= Beginning of Section =
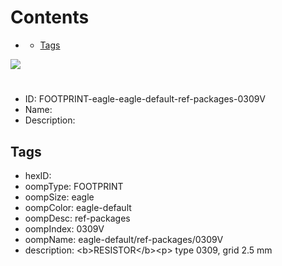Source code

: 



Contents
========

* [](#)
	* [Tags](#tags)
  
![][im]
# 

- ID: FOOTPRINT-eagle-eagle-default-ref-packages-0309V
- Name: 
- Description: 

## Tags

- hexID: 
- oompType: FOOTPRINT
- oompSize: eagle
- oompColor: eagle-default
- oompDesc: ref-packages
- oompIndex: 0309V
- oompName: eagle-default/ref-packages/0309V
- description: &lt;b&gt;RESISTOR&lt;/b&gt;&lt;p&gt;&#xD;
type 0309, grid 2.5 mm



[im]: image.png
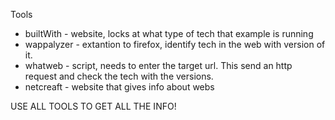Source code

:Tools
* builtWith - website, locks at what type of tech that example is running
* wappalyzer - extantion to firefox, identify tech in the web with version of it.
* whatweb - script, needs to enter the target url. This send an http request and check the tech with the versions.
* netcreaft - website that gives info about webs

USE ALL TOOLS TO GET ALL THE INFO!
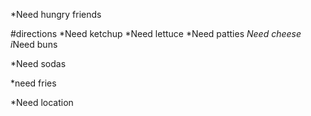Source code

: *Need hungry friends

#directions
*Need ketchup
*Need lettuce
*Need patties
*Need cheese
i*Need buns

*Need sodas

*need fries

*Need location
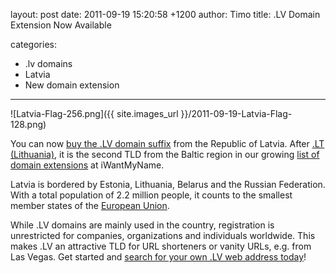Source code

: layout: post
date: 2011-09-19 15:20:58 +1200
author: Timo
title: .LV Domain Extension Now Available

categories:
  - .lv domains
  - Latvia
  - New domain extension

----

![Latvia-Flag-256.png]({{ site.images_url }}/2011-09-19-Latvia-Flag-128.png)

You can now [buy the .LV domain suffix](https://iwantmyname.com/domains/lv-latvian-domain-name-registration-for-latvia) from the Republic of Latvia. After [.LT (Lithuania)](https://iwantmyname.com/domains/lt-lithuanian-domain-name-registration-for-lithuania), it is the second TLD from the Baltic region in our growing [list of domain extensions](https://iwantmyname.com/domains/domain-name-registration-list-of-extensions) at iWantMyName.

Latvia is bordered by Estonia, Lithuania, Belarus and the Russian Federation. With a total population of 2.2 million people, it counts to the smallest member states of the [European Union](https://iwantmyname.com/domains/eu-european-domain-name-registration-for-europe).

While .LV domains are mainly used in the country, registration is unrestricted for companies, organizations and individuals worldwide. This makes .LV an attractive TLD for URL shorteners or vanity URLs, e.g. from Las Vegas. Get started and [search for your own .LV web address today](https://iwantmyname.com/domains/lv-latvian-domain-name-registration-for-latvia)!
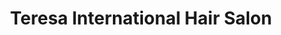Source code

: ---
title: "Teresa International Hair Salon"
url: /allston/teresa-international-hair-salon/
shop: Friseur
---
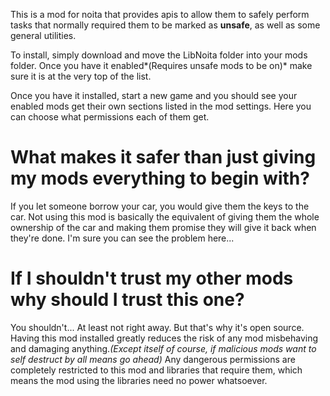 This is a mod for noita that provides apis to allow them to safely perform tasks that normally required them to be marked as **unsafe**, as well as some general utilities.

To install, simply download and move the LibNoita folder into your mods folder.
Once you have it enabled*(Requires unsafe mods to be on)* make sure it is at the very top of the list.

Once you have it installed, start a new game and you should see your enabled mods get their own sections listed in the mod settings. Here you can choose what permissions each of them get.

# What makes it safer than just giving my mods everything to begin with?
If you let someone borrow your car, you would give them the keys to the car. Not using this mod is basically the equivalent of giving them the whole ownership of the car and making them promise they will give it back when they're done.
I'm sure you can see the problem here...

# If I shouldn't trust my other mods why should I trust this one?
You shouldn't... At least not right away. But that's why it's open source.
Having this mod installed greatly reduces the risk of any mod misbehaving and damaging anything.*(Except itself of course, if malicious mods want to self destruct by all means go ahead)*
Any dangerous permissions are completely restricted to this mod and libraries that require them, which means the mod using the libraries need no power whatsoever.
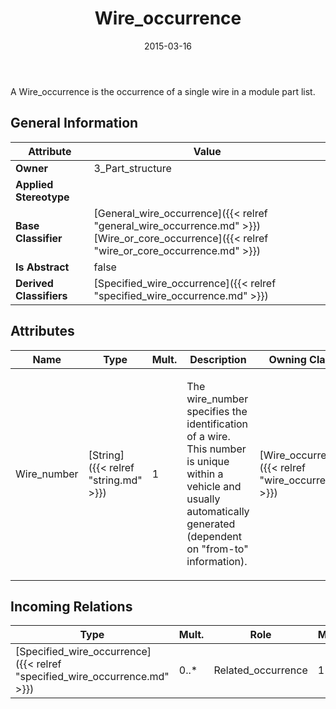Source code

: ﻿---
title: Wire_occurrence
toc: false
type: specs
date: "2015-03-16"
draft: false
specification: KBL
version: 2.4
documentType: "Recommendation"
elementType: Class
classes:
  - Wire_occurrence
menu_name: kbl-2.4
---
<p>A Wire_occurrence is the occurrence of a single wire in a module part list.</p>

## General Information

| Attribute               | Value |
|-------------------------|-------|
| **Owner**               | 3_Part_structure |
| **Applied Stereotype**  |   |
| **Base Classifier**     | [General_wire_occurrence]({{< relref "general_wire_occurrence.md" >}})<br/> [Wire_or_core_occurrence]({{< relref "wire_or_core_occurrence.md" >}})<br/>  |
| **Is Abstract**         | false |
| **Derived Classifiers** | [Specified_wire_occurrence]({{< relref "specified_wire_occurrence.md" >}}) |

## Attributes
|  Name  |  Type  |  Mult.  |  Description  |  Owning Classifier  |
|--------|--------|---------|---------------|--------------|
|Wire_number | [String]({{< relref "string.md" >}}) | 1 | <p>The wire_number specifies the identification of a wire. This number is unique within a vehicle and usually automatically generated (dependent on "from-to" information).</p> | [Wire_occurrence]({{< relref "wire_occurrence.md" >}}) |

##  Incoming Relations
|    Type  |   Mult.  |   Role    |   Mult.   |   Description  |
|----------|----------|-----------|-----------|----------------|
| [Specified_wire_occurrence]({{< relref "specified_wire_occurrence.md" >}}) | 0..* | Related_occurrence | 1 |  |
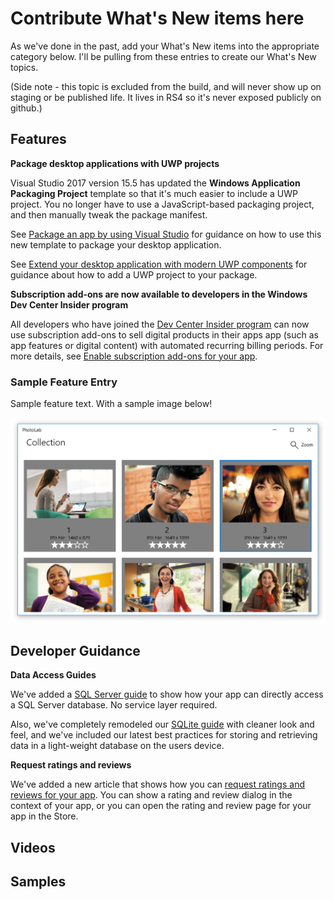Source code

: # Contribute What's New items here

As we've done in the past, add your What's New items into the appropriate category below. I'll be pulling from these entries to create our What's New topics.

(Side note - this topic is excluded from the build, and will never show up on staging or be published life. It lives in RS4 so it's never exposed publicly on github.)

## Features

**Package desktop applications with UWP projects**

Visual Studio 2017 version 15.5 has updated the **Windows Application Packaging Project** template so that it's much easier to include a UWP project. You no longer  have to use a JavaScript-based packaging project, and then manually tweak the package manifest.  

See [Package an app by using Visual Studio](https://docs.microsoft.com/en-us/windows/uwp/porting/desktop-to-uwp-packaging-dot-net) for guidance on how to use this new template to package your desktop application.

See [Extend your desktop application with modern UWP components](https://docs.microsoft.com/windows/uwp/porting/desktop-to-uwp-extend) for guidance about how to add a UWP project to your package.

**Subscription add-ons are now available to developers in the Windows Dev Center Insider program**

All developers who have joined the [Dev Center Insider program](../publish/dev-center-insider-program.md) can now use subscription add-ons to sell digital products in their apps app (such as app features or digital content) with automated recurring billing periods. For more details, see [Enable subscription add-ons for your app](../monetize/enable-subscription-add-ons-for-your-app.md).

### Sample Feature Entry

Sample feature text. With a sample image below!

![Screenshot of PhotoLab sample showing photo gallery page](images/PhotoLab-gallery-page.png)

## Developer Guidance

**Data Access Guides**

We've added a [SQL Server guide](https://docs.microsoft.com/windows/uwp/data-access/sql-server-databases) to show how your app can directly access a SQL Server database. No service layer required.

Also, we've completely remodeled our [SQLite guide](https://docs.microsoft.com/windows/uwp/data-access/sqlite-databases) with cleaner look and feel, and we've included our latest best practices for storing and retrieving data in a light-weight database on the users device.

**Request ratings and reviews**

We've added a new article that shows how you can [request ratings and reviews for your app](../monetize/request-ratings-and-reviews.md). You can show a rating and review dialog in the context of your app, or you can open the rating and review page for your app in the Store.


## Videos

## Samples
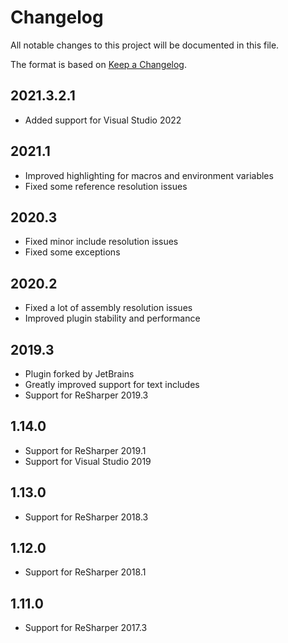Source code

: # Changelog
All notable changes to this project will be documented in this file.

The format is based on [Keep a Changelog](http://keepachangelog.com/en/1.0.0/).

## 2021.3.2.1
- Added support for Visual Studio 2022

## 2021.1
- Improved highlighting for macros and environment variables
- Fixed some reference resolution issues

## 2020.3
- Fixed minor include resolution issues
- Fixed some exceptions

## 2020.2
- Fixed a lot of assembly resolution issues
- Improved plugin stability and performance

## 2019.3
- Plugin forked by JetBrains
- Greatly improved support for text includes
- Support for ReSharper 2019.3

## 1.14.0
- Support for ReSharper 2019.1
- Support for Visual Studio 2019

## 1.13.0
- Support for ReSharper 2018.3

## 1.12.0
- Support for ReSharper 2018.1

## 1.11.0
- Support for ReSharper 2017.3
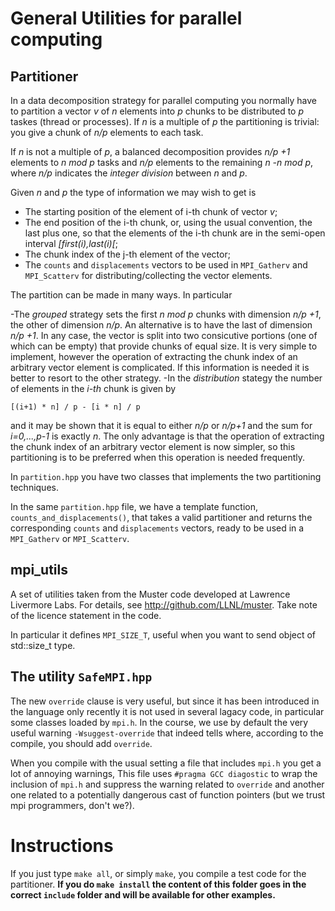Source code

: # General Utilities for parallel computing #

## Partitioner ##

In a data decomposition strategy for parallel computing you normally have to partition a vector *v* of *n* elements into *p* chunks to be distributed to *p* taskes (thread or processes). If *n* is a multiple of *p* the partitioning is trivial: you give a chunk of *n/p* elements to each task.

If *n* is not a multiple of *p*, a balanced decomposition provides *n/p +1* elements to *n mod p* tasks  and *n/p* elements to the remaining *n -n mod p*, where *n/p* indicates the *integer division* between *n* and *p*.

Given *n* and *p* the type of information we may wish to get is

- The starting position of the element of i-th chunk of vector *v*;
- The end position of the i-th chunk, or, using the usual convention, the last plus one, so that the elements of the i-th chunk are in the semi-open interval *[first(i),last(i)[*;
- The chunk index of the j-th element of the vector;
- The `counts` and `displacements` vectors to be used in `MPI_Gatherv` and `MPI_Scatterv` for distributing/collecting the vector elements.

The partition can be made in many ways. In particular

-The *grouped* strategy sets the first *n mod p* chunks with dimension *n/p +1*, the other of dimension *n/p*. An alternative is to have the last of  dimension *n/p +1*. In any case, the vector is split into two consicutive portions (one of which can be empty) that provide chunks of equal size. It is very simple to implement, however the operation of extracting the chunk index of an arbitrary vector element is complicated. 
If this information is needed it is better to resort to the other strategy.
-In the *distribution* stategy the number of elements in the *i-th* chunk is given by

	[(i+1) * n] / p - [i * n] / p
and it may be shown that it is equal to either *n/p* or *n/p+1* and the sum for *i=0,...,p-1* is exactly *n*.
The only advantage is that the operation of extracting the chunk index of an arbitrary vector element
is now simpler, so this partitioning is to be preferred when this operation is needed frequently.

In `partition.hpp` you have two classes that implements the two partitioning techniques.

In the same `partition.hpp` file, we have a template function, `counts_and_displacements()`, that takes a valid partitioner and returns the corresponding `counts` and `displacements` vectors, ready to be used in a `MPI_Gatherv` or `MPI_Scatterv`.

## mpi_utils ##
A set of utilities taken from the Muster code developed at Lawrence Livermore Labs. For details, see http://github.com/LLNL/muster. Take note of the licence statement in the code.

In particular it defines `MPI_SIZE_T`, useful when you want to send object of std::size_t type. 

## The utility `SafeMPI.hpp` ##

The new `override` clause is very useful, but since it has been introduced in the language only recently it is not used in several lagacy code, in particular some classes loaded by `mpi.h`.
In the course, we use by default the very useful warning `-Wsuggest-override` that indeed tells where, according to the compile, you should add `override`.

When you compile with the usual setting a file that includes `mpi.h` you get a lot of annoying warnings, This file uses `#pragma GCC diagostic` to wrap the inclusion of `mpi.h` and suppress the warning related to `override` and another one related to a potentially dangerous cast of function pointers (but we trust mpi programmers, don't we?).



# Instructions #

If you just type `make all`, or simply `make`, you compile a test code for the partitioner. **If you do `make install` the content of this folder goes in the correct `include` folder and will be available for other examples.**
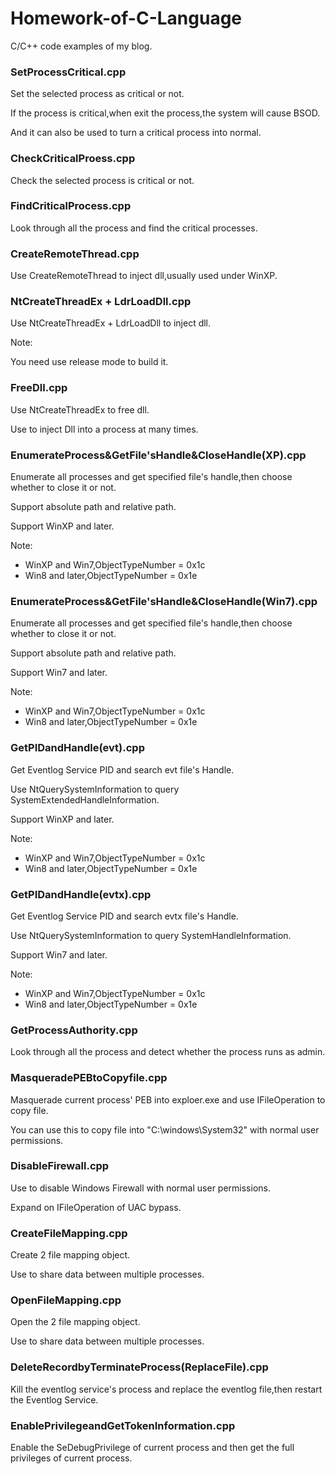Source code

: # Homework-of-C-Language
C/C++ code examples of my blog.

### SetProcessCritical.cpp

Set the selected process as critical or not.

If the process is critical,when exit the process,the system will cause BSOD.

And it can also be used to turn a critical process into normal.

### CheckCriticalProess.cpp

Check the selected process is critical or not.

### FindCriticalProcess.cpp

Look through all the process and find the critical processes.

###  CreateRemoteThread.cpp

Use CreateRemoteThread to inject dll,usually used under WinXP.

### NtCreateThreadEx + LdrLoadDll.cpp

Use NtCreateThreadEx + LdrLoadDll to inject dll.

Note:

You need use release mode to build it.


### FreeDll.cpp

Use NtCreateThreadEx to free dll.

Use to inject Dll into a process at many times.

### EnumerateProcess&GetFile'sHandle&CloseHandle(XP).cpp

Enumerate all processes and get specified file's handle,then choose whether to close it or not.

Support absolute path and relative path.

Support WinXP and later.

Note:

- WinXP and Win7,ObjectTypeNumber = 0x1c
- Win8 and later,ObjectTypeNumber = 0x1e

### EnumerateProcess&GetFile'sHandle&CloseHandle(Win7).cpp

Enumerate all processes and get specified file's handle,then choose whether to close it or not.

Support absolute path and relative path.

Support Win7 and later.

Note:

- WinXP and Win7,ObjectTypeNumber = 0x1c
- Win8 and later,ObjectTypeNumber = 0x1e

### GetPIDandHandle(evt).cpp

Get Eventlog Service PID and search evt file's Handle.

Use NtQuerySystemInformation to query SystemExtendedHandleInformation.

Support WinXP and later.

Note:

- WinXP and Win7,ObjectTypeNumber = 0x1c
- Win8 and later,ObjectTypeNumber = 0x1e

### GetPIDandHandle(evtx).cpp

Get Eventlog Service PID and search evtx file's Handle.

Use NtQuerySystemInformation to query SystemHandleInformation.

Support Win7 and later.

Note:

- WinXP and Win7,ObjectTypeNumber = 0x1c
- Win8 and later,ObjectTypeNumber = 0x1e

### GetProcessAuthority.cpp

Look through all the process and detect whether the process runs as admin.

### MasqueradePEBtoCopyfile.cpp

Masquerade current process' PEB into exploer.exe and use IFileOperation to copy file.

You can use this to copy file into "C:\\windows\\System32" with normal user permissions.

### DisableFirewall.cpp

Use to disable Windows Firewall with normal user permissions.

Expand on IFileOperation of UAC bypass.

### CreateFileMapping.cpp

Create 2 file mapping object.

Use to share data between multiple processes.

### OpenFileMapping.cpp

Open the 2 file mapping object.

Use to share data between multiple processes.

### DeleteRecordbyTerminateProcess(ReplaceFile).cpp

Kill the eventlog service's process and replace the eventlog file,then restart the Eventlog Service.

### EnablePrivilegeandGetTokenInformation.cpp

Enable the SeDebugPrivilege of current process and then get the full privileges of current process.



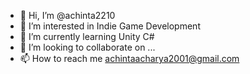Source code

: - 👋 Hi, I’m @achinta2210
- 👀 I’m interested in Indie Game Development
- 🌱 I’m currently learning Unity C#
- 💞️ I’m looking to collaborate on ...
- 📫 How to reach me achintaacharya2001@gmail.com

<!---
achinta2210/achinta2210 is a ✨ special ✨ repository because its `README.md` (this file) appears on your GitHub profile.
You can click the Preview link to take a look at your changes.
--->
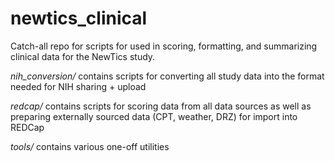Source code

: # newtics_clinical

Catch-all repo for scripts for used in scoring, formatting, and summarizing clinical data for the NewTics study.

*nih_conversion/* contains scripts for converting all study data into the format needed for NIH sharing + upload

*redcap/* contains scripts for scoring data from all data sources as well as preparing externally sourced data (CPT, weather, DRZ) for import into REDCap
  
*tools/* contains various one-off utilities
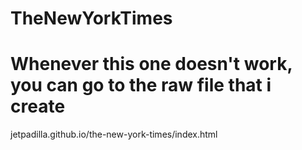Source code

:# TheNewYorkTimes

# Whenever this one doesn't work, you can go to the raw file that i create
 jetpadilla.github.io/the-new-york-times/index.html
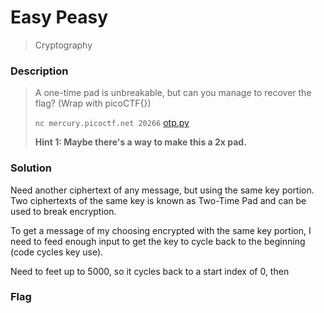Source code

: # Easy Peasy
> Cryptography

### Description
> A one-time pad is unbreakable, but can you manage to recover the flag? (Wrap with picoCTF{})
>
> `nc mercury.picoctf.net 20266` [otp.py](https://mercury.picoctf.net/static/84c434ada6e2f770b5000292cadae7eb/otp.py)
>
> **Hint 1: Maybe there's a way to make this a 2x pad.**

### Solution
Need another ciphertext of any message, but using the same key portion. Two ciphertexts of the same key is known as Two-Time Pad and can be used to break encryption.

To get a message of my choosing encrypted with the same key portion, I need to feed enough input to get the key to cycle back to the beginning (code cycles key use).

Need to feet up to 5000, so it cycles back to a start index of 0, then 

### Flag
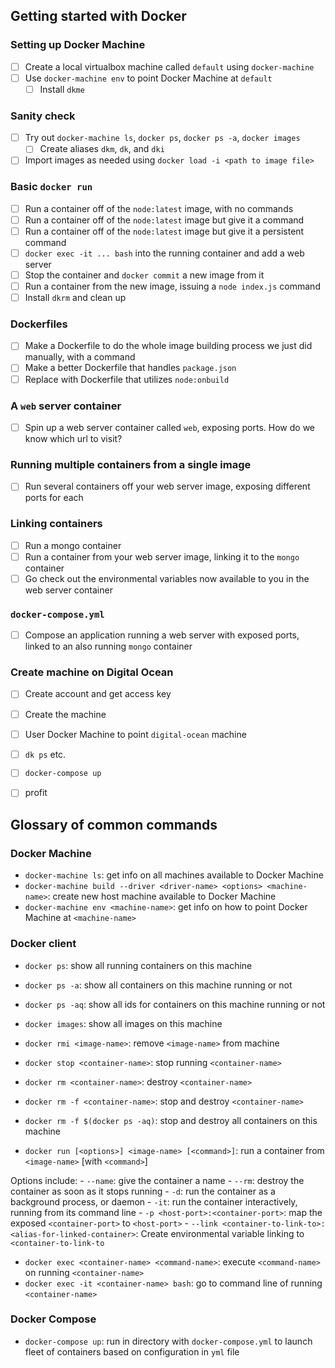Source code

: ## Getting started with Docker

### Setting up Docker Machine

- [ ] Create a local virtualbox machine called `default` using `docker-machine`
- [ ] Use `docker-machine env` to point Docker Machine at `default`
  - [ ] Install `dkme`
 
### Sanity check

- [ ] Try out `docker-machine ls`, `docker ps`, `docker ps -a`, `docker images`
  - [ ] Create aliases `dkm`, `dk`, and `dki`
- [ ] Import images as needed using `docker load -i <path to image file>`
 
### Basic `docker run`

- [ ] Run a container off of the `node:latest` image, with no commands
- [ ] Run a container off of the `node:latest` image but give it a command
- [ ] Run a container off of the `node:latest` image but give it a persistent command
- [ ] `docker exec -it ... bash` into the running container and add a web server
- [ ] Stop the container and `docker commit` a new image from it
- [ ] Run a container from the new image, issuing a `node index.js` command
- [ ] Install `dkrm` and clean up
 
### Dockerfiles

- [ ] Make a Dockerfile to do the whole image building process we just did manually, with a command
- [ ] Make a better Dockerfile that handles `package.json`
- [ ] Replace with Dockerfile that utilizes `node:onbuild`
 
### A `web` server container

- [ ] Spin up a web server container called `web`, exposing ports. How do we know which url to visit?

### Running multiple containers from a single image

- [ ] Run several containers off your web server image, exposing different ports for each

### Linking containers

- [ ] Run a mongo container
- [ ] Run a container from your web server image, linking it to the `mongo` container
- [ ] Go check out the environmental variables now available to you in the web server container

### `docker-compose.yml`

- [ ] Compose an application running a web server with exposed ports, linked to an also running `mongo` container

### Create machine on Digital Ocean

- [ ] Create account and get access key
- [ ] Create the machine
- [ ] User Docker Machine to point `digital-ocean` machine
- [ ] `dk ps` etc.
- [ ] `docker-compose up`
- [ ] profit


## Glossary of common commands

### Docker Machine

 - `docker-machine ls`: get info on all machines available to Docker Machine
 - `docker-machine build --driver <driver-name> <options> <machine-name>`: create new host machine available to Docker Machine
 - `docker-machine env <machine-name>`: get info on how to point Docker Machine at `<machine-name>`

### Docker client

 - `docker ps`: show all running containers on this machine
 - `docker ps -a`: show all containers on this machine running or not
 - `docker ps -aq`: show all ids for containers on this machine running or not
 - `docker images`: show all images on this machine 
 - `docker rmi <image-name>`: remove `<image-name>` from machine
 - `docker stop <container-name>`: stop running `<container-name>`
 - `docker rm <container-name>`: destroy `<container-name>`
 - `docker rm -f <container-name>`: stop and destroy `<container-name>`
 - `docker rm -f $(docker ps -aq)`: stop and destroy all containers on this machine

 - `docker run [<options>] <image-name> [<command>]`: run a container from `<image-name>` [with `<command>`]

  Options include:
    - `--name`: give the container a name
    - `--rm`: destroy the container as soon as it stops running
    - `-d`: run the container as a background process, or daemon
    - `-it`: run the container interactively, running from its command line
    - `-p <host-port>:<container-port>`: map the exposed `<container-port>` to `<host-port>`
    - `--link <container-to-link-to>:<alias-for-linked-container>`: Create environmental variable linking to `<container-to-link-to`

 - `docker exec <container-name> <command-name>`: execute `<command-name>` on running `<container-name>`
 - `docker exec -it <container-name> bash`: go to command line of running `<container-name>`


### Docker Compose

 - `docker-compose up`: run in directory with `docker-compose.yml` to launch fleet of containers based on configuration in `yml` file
= End of Section =
• [Exercise objective] Find the line with "version of it." in the data above, and from there retype each line exactly through the line with "- .lv domains", skipping the pictures along the way.

• [Reply]
* wappalyzer - extantion to firefox, identify tech in the web with version of it.
* whatweb - script, needs to enter the target url. This send an http request and check the tech with the versions.
* netcreaft - website that gives info about webs

USE ALL TOOLS TO GET ALL THE INFO!
Source code

: *Need hungry friends

#directions
*Need ketchup
*Need lettuce
*Need patties
*Need cheese
i*Need buns

*Need sodas

*need fries

*Need location
Source code

: layout: post
date: 2011-09-19 15:20:58 +1200
author: Timo
title: .LV Domain Extension Now Available

categories:
  - .lv domains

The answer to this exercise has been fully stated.